- Exercise aim
Among the records, find the lines that hold the string "subscribeWith" and return them.
--- Input ---
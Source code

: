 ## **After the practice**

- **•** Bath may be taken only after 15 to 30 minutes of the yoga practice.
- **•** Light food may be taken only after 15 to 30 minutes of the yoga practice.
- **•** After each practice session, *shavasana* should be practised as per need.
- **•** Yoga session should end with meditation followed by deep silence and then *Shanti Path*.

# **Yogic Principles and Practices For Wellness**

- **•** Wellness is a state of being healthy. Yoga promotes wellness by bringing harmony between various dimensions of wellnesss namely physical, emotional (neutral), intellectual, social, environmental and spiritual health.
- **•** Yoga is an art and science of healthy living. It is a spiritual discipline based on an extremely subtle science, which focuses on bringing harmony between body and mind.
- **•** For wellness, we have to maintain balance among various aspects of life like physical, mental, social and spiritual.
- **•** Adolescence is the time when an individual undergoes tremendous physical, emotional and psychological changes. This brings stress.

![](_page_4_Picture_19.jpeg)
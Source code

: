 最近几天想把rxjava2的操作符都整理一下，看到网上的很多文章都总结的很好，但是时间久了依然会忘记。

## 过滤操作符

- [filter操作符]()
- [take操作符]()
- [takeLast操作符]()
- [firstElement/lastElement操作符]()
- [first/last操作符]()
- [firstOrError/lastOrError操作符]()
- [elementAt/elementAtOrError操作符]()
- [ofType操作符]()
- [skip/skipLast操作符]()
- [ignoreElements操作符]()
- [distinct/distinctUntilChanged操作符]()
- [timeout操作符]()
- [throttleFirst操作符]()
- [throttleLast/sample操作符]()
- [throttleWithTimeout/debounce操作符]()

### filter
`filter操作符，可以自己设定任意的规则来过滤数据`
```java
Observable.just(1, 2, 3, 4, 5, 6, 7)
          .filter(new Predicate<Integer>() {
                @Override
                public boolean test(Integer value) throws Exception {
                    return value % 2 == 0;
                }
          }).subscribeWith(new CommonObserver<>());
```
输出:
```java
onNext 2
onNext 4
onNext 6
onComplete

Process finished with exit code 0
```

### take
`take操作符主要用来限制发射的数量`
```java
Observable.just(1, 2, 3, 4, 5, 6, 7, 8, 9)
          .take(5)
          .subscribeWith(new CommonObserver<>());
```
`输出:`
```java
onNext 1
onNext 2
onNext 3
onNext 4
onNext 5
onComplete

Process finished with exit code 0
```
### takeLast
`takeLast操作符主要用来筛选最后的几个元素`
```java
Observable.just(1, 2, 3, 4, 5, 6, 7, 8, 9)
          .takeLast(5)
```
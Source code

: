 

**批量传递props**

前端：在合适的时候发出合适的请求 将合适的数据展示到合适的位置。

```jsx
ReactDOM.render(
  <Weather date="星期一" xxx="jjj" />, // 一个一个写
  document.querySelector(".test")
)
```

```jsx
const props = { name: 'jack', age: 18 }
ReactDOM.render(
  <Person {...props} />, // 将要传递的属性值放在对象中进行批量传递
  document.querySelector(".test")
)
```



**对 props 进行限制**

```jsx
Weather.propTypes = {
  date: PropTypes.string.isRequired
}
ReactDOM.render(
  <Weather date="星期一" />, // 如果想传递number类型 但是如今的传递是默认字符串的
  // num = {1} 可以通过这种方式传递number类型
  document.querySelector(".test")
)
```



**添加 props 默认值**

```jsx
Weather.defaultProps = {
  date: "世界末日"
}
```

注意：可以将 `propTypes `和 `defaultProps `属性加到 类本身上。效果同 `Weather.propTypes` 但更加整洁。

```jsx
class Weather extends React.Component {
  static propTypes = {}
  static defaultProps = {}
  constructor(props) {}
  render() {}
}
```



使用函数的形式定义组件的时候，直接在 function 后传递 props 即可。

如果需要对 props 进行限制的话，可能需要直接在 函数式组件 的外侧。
---
- Task answer
          }).subscribeWith(new CommonObserver<>());
          .subscribeWith(new CommonObserver<>());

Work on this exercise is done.